Activity:
Return the material unaltered, line by line.
_ _ _ _ _
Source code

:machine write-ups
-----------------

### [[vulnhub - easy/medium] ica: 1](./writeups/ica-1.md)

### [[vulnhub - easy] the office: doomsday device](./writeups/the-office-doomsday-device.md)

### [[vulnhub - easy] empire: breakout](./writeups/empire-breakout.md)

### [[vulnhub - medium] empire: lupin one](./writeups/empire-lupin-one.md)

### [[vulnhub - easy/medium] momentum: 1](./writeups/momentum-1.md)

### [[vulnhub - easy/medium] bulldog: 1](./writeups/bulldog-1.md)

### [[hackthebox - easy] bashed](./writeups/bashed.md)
_ _ _ _ _
Task result:
Source code

:machine write-ups
-----------------

### [[vulnhub - easy/medium] ica: 1](./writeups/ica-1.md)

### [[vulnhub - easy] the office: doomsday device](./writeups/the-office-doomsday-device.md)

### [[vulnhub - easy] empire: breakout](./writeups/empire-breakout.md)

### [[vulnhub - medium] empire: lupin one](./writeups/empire-lupin-one.md)

### [[vulnhub - easy/medium] momentum: 1](./writeups/momentum-1.md)

### [[vulnhub - easy/medium] bulldog: 1](./writeups/bulldog-1.md)

### [[hackthebox - easy] bashed](./writeups/bashed.md)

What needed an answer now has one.